Anyway, my main point here is that, if you hear anybody advocating that we should implement policy X because it will boost productivity, be very skeptical.


----
Note: Reynolds (of course) does not provide a link to the Baily & Lawrence study he quotes, nor does he even give the title, but I think he is referring to this study, "What Happened to the Great US Job Machine: The Role of Trade and Electronic Offshoring."

It's pretty technical, but underscores the complexity of the issues involved and the need to be careful drawing conclusions as shown by this quote (pulled out of context, but still making my point, I think),
"Productivity, trade flows and domestic demand are interrelated in complex ways. Their movements may reflect independent causes or inter-actions among them. For example, rapid US productivity growth could lead to relatively lower US prices, more US exports, fewer imports and more domestic use. However, rapid US productivity growth could also lead to higher US incomes and more demand for both domestic products and imports. Similarly, rapid increases in imports could stimulate domestic productivity growth, and increases in domestic demand could lead to more imports and fewer exports.

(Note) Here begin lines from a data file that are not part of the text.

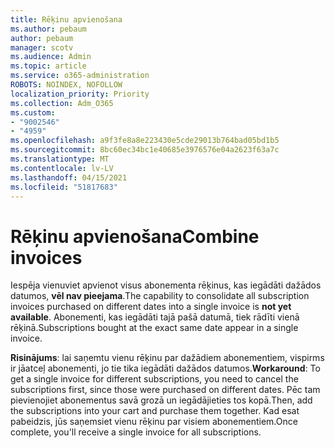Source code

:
 ```yaml
---
title: Rēķinu apvienošana
ms.author: pebaum
author: pebaum
manager: scotv
ms.audience: Admin
ms.topic: article
ms.service: o365-administration
ROBOTS: NOINDEX, NOFOLLOW
localization_priority: Priority
ms.collection: Adm_O365
ms.custom:
- "9002546"
- "4959"
ms.openlocfilehash: a9f3fe8a8e223430e5cde29013b764bad05bd1b5
ms.sourcegitcommit: 8bc60ec34bc1e40685e3976576e04a2623f63a7c
ms.translationtype: MT
ms.contentlocale: lv-LV
ms.lasthandoff: 04/15/2021
ms.locfileid: "51817683"
---
```

# <a name="combine-invoices"></a><span data-ttu-id="9de72-102">Rēķinu apvienošana</span><span class="sxs-lookup"><span data-stu-id="9de72-102">Combine invoices</span></span>

<span data-ttu-id="9de72-103">Iespēja vienuviet apvienot visus abonementa rēķinus, kas iegādāti dažādos datumos, **vēl nav pieejama**.</span><span class="sxs-lookup"><span data-stu-id="9de72-103">The capability to consolidate all subscription invoices purchased on different dates into a single invoice is **not yet available**.</span></span> <span data-ttu-id="9de72-104">Abonementi, kas iegādāti tajā pašā datumā, tiek rādīti vienā rēķinā.</span><span class="sxs-lookup"><span data-stu-id="9de72-104">Subscriptions bought at the exact same date appear in a single invoice.</span></span>

<span data-ttu-id="9de72-105">**Risinājums**: lai saņemtu vienu rēķinu par dažādiem abonementiem, vispirms ir jāatceļ abonementi, jo tie tika iegādāti dažādos datumos.</span><span class="sxs-lookup"><span data-stu-id="9de72-105">**Workaround**: To get a single invoice for different subscriptions, you need to cancel the subscriptions first, since those were purchased on different dates.</span></span> <span data-ttu-id="9de72-106">Pēc tam pievienojiet abonementus savā grozā un iegādājieties tos kopā.</span><span class="sxs-lookup"><span data-stu-id="9de72-106">Then, add the subscriptions into your cart and purchase them together.</span></span> <span data-ttu-id="9de72-107">Kad esat pabeidzis, jūs saņemsiet vienu rēķinu par visiem abonementiem.</span><span class="sxs-lookup"><span data-stu-id="9de72-107">Once complete, you'll receive a single invoice for all subscriptions.</span></span>
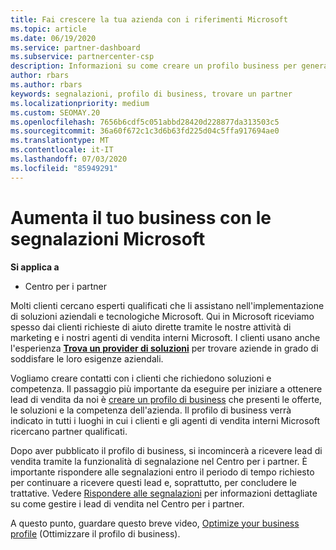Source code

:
 ```yaml
---
title: Fai crescere la tua azienda con i riferimenti Microsoft
ms.topic: article
ms.date: 06/19/2020
ms.service: partner-dashboard
ms.subservice: partnercenter-csp
description: Informazioni su come creare un profilo business per generare lead di vendita attraverso la funzionalità dei riferimenti del centro per i partner e quindi per rispondere a questi riferimenti.
author: rbars
ms.author: rbars
keywords: segnalazioni, profilo di business, trovare un partner
ms.localizationpriority: medium
ms.custom: SEOMAY.20
ms.openlocfilehash: 7656b6cdf5c051abbd28420d228877da313503c5
ms.sourcegitcommit: 36a60f672c1c3d6b63fd225d04c5ffa917694ae0
ms.translationtype: MT
ms.contentlocale: it-IT
ms.lasthandoff: 07/03/2020
ms.locfileid: "85949291"
---
```

# <a name="grow-your-business-with-referrals-from-microsoft"></a>Aumenta il tuo business con le segnalazioni Microsoft

**Si applica a**

- Centro per i partner

Molti clienti cercano esperti qualificati che li assistano nell'implementazione di soluzioni aziendali e tecnologiche Microsoft. Qui in Microsoft riceviamo spesso dai clienti richieste di aiuto dirette tramite le nostre attività di marketing e i nostri agenti di vendita interni Microsoft. I clienti usano anche l'esperienza [**Trova un provider di soluzioni**](https://www.microsoft.com/solution-providers/search) per trovare aziende in grado di soddisfare le loro esigenze aziendali. 

Vogliamo creare contatti con i clienti che richiedono soluzioni e competenza. Il passaggio più importante da eseguire per iniziare a ottenere lead di vendita da noi è [creare un profilo di business](create-a-marketing-profile.md) che presenti le offerte, le soluzioni e la competenza dell'azienda. Il profilo di business verrà indicato in tutti i luoghi in cui i clienti e gli agenti di vendita interni Microsoft ricercano partner qualificati. 

 Dopo aver pubblicato il profilo di business, si incomincerà a ricevere lead di vendita tramite la funzionalità di segnalazione nel Centro per i partner. È importante rispondere alle segnalazioni entro il periodo di tempo richiesto per continuare a ricevere questi lead e, soprattutto, per concludere le trattative. Vedere [Rispondere alle segnalazioni](responding-to-referrals.md) per informazioni dettagliate su come gestire i lead di vendita nel Centro per i partner.  

A questo punto, guardare questo breve video, [Optimize your business profile](https://player.vimeo.com/video/252788046) (Ottimizzare il profilo di business).  
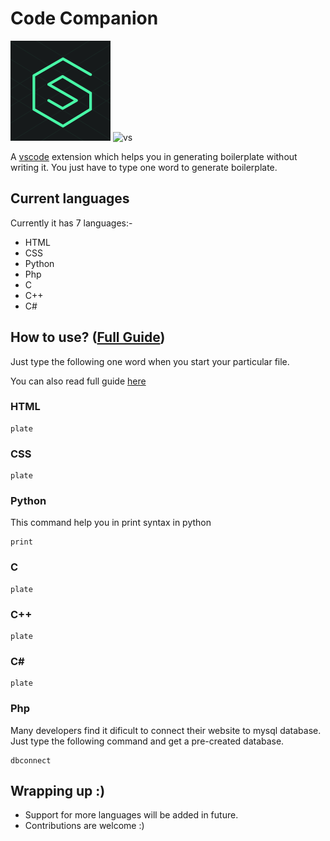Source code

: # Code Companion

![logo](./img/logo.png)
![vs](https://code.visualstudio.com/assets/branding/app-icon.png)

A [vscode](https://code.visualstudi.com) extension which helps you in generating boilerplate without writing it. You just have to type one word to generate boilerplate.

## Current languages

Currently it has 7 languages:-

- HTML
- CSS
- Python
- Php
- C
- C++
- C#

## How to use? ([Full Guide](/vsc-extension-quickstart.md))

Just type the following one word when you start your particular file.

You can also read full guide [here](/vsc-extension-quickstart.md)

### HTML

```
plate
```

### CSS

```
plate
```

### Python

This command help you in print syntax in python

```
print
```

### C

```
plate
```

### C++

```
plate
```

### C#

```
plate
```

### Php

Many developers find it dificult to connect their website to mysql database. Just type the following command and get a pre-created database.

```
dbconnect
```

## Wrapping up :)

- Support for more languages will be added in future.
- Contributions are welcome :)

In addition it is dangerous to imply that increased imports and larger trade deficits necessarily come at the expense of domestic employment. The clearest way to see this is to imagine the economy is at full employment - as it was in 2000. If this is the case, it is not possible for domestic supply to meet the increased demand. The ability to trade allows the national spending to exceed national income so the increase in national spending leads to a larger trade deficit, but there is no job loss due to imports. Yet a mechanical decomposition might lead to the claim of jobs lost due to imports.

In sum, these estimates can be helpful in providing a perspective on the relative importance of domestic demand and trade in manufacturing employment. But it is
important to be cautious in drawing causal implications from the results."



-------
1 From the hilarious 'Curse of Millhaven' by Nick Cave and the Bad Seeds.

5 Comments:

  • Yours was definitely funnier than mine! Must be something going around - I see that Dr. Sanity had his own post on Rorschach tests a while back ( in relation to the war in Iraq)

    By Blogger Declan, at 10:20 PM  

  • We should ban blogs to improve productivity

    Or maybe it's the other way 'round....

    By Blogger deaner, at 10:20 AM  

  • We should improve productivty to ban blogs? Or we should create more blogs to imporve productivity? I'm not sure I'm getting what you meant by the other way around.

    The way you had it first is probably more practical (and effective) than anything the government will eventually come up with, but it can probably be left to the private sector to self-enforce.

    By Blogger Declan, at 1:53 PM  

  • "I'm not sure I'm getting what you meant by the other way around."

    I was just trying to play off (obviously, not very successfully) your correct observation that people will claim that "XXXX will improve productivity" for any policy XXXX, including completely opposite or contradictory XXXX.

    Next time, I'll leave humour to the professionals

    D

    By Blogger deaner, at 2:29 PM  

  • Nah, that was pretty good, I should have got that. Humour away - if there's one thing I encourage here at CAtO, it's references and jokes so subtle/obscure that nobody catches and/or gets them.

    No really, I'm not being sarcastic, I mean it - I try to bury at least one really obscure joke/pun/pop culture reference in almost every post.